僕が自分の体験をレアだと思ったポイントは以下です。
・風船が関東から関西まで飛んだこと
・拾ってくれたのが歳が近い異性だったこと
・その子が子供新聞で僕を探してくれたこと
・子供新聞を購読していたクラスメイトが僕だと気づいて教えてくれたこと
・10年間文通を継続していたこと
・25年ぶりに再会できたこと
【文通のきっかけ】
あれは僕が小学校5年生の時だ。子供会の記念行事だっただろうか。風船に短冊をつけて飛ばすイベントがあった。僕はこんな風船、どうせ学区内にしか飛ばないだろうと思ったので小学校名も書かず、「拾ったら連絡ください、5年1組〇〇(氏名)」と短冊に書いて飛ばした。
案の定、その日から2〜3日のうちに友達の風船が近所に落ちているのがちらほら発見されるようになった。自分の風船もきっと同じように近くに落ちて、誰にも発見されないでいるのだろうと思ったが、すぐにそんなことは忘れてしまっていた。
それからしばらくして、同じクラスの友達が子ども新聞の切り抜きを持って僕のところにやってきた。
「これお前じゃね?」
記事に載っていたのはボロボロになっていたが僕が書いた短冊だった。奈良県の小学4年生の女の子が近所で拾って落とし主を探しているという投稿だ。
「ウソでしょ?」
僕は信じられなかった。何故なら僕が当時住んでいた場所は茨城県、そこから奈良県まで風船が飛ぶものか。
とにかく拾った風船を郵送してもらい、自分の目で確かめたくなったので早速その子に手紙を書いた。
数日後、その子から手紙た届いた。同封されていた風船と短冊はボロボロになっていたがまさしく僕が飛ばしたものだった。この風船は僕の記念にもらっておきたくて手紙を書いたのだが、同封されていた手紙にはこう書いてあった。

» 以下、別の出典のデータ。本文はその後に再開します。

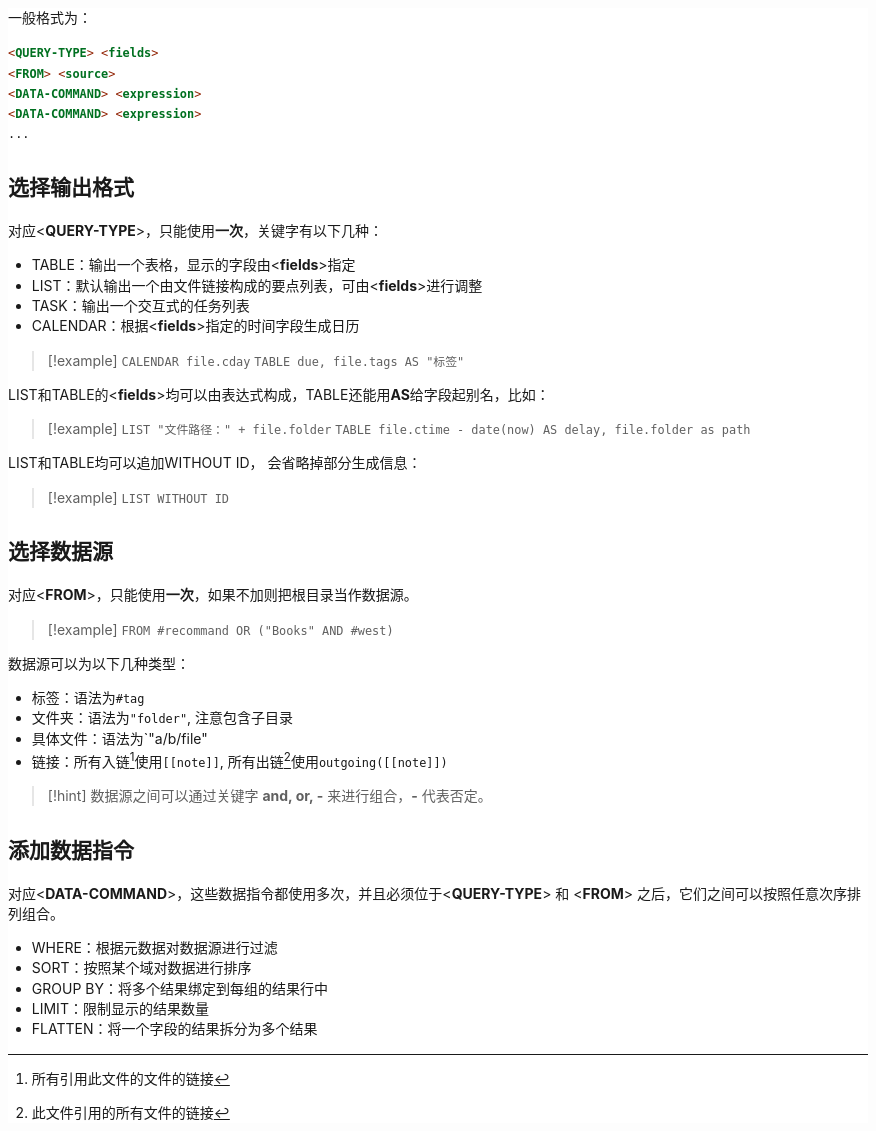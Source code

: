 一般格式为：
```markdown
<QUERY-TYPE> <fields>
<FROM> <source>
<DATA-COMMAND> <expression>
<DATA-COMMAND> <expression>
...
```

## 选择输出格式

对应\<**QUERY-TYPE**\>，只能使用**一次**，关键字有以下几种：
- TABLE：输出一个表格，显示的字段由\<**fields**\>指定
- LIST：默认输出一个由文件链接构成的要点列表，可由\<**fields**\>进行调整
- TASK：输出一个交互式的任务列表
- CALENDAR：根据\<**fields**\>指定的时间字段生成日历

> [!example]
> `CALENDAR file.cday`
> `TABLE due, file.tags AS "标签"`

LIST和TABLE的\<**fields**\>均可以由表达式构成，TABLE还能用**AS**给字段起别名，比如：
 > [!example]
 > `LIST "文件路径：" + file.folder`
 > `TABLE file.ctime - date(now) AS delay, file.folder as path`
 
LIST和TABLE均可以追加WITHOUT ID， 会省略掉部分生成信息：
 > [!example]
 > `LIST WITHOUT ID`


## 选择数据源

对应\<**FROM**\>，只能使用**一次**，如果不加则把根目录当作数据源。
> [!example]
> `FROM #recommand OR ("Books" AND #west)`

数据源可以为以下几种类型：

- 标签：语法为`#tag`
- 文件夹：语法为`"folder"`, 注意包含子目录
- 具体文件：语法为`"a/b/file"
- 链接：所有入链[^3]使用`[[note]]`, 所有出链[^4]使用`outgoing([[note]])`

> [!hint]
> 数据源之间可以通过关键字 **and, or, -** 来进行组合，**-** 代表否定。
## 添加数据指令

对应\<**DATA-COMMAND**\>，这些数据指令都使用多次，并且必须位于\<**QUERY-TYPE**\> 和 \<**FROM**\> 之后，它们之间可以按照任意次序排列组合。

- WHERE：根据元数据对数据源进行过滤
- SORT：按照某个域对数据进行排序
- GROUP BY：将多个结果绑定到每组的结果行中
- LIMIT：限制显示的结果数量
- FLATTEN：将一个字段的结果拆分为多个结果


[^1]: Dataview Query Language， 数据视图查询语言。
[^2]: dv:这个标识符可以在Dataview插件里面进行配置，默认使用的是=
[^3]: 所有引用此文件的文件的链接
[^4]: 此文件引用的所有文件的链接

「お手紙ありがとう。こんなに早くお返事が来ると思ってなかったのでびっくりしました。でももっとびっくりしたのはその風船が茨城県から飛んできたからです。社会科で関東地方にあるというのは知っていましたが、もう一度地図帳で調べてみました。本当に遠いですね。あの赤い風船がよくここまで飛んできたな、と嬉しくなりました。」
「次に私のことを書きます。私は奈良県●●小学校の4年生です。ドッチボールと推理小説が好きです。」
「(中略)もし良かったら私と文通しませんか?拾った風船をお返しします。でも記念に残しておきたいのでもらえませんか?」
奈良県まで飛んだ風船を僕の記念に残そうと思ったが、拾った相手も記念にしたいということだった。何より「私と文通しませんか?」という一文にテンションが上がったのは言うまでもない。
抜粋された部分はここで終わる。